The occasion was “Run Women Run!": a forum hosted by Women Organized to Win, a local nonpartisan group focused on encouraging women to enter politics—a particularly apt subject at a time when a woman is running a historic candidacy for president.
The audience Monday (Jan. 21) ranged in age from 21-year-old Whitney Grayhorse, who has served on several student environmental committees at Butte College, to retired politicians in their mid-80s.
A workshop by the National Women’s Political Caucus, a group that supports women candidates, followed a panel discussion with several figures currently involved in local politics. They included Chico City Councilwoman Mary Flynn, Chico school board member Kathy Kaiser and two Butte County supervisors, Jane Dolan and Maureen Kirk.
The politicians shared some of the challenges they overcame when they ran for office and some of their rookie mistakes. Some of them had doubts about having enough experience the first time they ran. For others, entering the political arena was a natural progression from lives already dedicated to public service.
The biggest challenge for all of them: the nuts and bolts of how to run a campaign.
A handful of women who attended the session are in the process of running for office, some for the first time. One was Robin Huffman, who’s running for the county supervisor seat from the Paradise area. Another was Paradise resident Judith Peters, who’s running for her school board. Thil Wilcox, who’s running for the Oroville City Council, also attended.
WOW co-founder Geri Benedict said a workshop like this would have been helpful when she first got involved in public service 19 years ago.

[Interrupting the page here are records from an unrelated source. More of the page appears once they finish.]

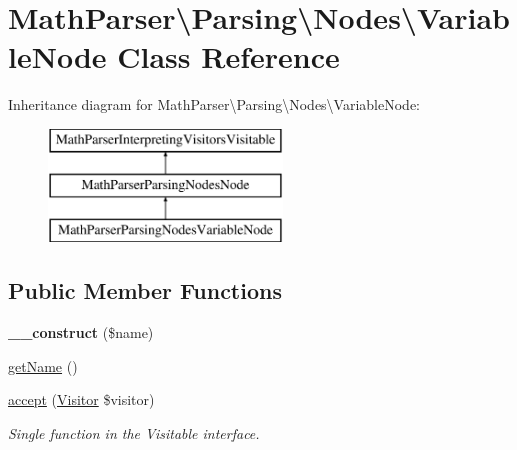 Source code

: \hypertarget{classMathParser_1_1Parsing_1_1Nodes_1_1VariableNode}{\section{Math\-Parser\textbackslash{}Parsing\textbackslash{}Nodes\textbackslash{}Variable\-Node Class Reference}
\label{classMathParser_1_1Parsing_1_1Nodes_1_1VariableNode}
}
Inheritance diagram for Math\-Parser\textbackslash{}Parsing\textbackslash{}Nodes\textbackslash{}Variable\-Node\-:\begin{figure}[H]
\begin{center}
\leavevmode
\includegraphics[height=3.000000cm]{classMathParser_1_1Parsing_1_1Nodes_1_1VariableNode}
\end{center}
\end{figure}
\subsection*{Public Member Functions}
\begin{DoxyCompactItemize}
\item 
\hypertarget{classMathParser_1_1Parsing_1_1Nodes_1_1VariableNode_a5a1263313e8f1f7fb82ef1375b0aee77}{{\bfseries \-\_\-\-\_\-construct} (\$name)}\label{classMathParser_1_1Parsing_1_1Nodes_1_1VariableNode_a5a1263313e8f1f7fb82ef1375b0aee77}

\item 
\hyperlink{classMathParser_1_1Parsing_1_1Nodes_1_1VariableNode_abab1fcd4af04ba2981749368d854cfc3}{get\-Name} ()
\item 
\hyperlink{classMathParser_1_1Parsing_1_1Nodes_1_1VariableNode_a1c41ef12cc6469a2de9c2de325cf6258}{accept} (\hyperlink{interfaceMathParser_1_1Interpreting_1_1Visitors_1_1Visitor}{Visitor} \$visitor)
\begin{DoxyCompactList}\small\item\em Single function in the Visitable interface. \end{DoxyCompactList}\end{DoxyCompactItemize}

“I learned from the college of hard knocks,” she said.
Kaiser shared that before running for the school board in 2006, the only time she had campaigned was for president of her high school class, when she used the slogan, “Be wiser—vote for Kaiser.”
Several audience members expressed anxiety over the stereotypes female politicians often face in the media and in public debates: that they are flighty, disorganized, too emotional and unqualified. This self-doubt triggered reproach from some of the panel members.
“Don’t let them put you in that box,” Kaiser declared.
Women are often more focused than men on making changes for the good of the community, rather than for their personal agendas, WOW President Beverly Robertson later said in a phone interview. Many of the women on the panel and in the audience said discontent with the current system was their main reason for getting involved in politics.
“I’ve been involved in campaigns since I got pissed off,” one attendee said.
Some people get into politics because they “want to be somebody,” while others “want to do something,” Dolan said. The seven-term supervisor considers herself part of the latter group.
The NWPC provided packets that are essentially how-to books for campaigning. Tips range from how to fundraise to how to market oneself to voters. Attendees, the rookies especially, expressed that the workshop was invaluable for showing them how to get started.
All of the female panelists agreed that women had just as much right to be on committees as men and that more should run since women are underrepresented in the political arena.
It is NWPC’s goal that by 2020—the centennial of women’s suffrage—half the people in government will be women. The 2008 presidential race has been an encouraging sign that women will someday have equal representation.
“I didn’t think I’d live long enough to see a woman running for president,” said Robertson, who is 80 years old. “I’m just tickled that there is a woman candidate.”